コラム

『ブロックメモキューブ誕生のお話』上島明子

2020/08/12

1997年私が美篶堂に入社しました当時、上島松男親方はとにかく製本の仕事に没頭しており、さらには仕事の合間に紙の裁落を使ってグラデーションを作り、絵のように額装したり、オブジェを作ったりしていました。

なかでも虹のグラデーション作品はさらに遡ること20年前、向井周太郎先生の作品制作を担当したこのときに先生とイメージをあたためていたものだったそうで、制作時はイメージの爆発という印象で、どんどん作品を作っていました。

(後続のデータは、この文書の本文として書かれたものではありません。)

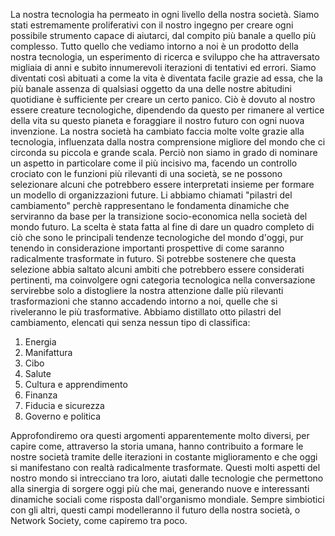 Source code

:La nostra tecnologia ha permeato in ogni livello della nostra società. Siamo stati estremamente proliferativi con il nostro ingegno per creare ogni possibile strumento capace di aiutarci, dal compito più banale a quello più complesso. Tutto quello che vediamo intorno a noi è un prodotto della nostra tecnologia, un esperimento di ricerca e sviluppo che ha attraversato migliaia di anni e subito innumerevoli iterazioni di tentativi ed errori. Siamo diventati così abituati a come la vita è diventata facile grazie ad essa, che la più banale assenza di qualsiasi oggetto da una delle nostre abitudini quotidiane è sufficiente per creare un certo panico. Ciò è dovuto al nostro essere creature tecnologiche, dipendendo da questo per rimanere al vertice della vita su questo pianeta e foraggiare il nostro futuro con ogni nuova invenzione. La nostra società ha cambiato faccia molte volte grazie alla tecnologia, influenzata dalla nostra comprensione migliore del mondo che ci circonda su piccola e grande scala. Perciò non siamo in grado di nominare un aspetto in particolare come il più incisivo ma, facendo un controllo crociato con le funzioni più rilevanti di una società, se ne possono selezionare alcuni che potrebbero essere interpretati insieme per formare un modello di organizzazioni future. Li abbiamo chiamati "pilastri del cambiamento" perchè rappresentano le  fondamenta dinamiche che serviranno da base per la transizione socio-economica nella società del mondo futuro. La scelta è stata fatta al fine di dare un quadro completo di ciò che sono le principali tendenze tecnologiche del mondo d'oggi, pur tenendo in considerazione importanti prospettive di come saranno radicalmente trasformate in futuro. Si potrebbe sostenere che questa selezione abbia saltato alcuni ambiti che potrebbero essere considerati pertinenti, ma coinvolgere ogni categoria tecnologica nella conversazione servirebbe solo a distogliere la nostra attenzione dalle più rilevanti trasformazioni che stanno accadendo intorno a noi, quelle che si riveleranno le più trasformative.
Abbiamo distillato otto pilastri del cambiamento, elencati qui senza nessun tipo di classifica:
1.  Energia
2.  Manifattura
3.  Cibo
4.  Salute
5.  Cultura e apprendimento
6.  Finanza
7.  Fiducia e sicurezza
8.  Governo e politica

Approfondiremo ora questi argomenti apparentemente molto diversi, per capire come, attraverso la storia umana, hanno contribuito a formare le nostre società tramite delle iterazioni in costante miglioramento e che oggi si manifestano con realtà radicalmente trasformate. Questi molti aspetti del nostro mondo si intrecciano tra loro, aiutati dalle tecnologie che permettono alla sinergia di sorgere oggi più che mai, generando nuove e  interessanti dinamiche sociali come risposta dall'organismo mondiale. Sempre simbiotici con gli altri, questi campi modelleranno il futuro della nostra società, o Network Society, come capiremo tra poco.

工藤強勝先生がディレクションで、銀座で個展をした時は、たまたま展示をみてくださいました新井満さんから、その作品群を「断裁アート」と命名くださるお手紙いただき、エールを送ってくださいました。展示最終日には向井先生もドイツ帰りにわざわざ駆けつけてくださいました。 その頃は製本所のそこかしこに、断裁アートづくりのための、紙のグラデーションの束がごろごろしておりました。

勤めて2年の歳月が流れ、もともと服飾雑貨の商品企画をしていた私は、自社でステーショナリーが作れるのでは? と、親方と従兄弟の真一さんに相談し、仕事後にあれこれつくってみるようになりました。

最初に作ったのが、マーブル染のノートと、親方が作ったグラデーションの束を立方体に切り出してブロックメモとして、原宿シーモアグラスの店頭で売ってみました。 これが、虹色ブロックメモの一番最初でした。 このあと、虹色のシリーズを作っていくことになります。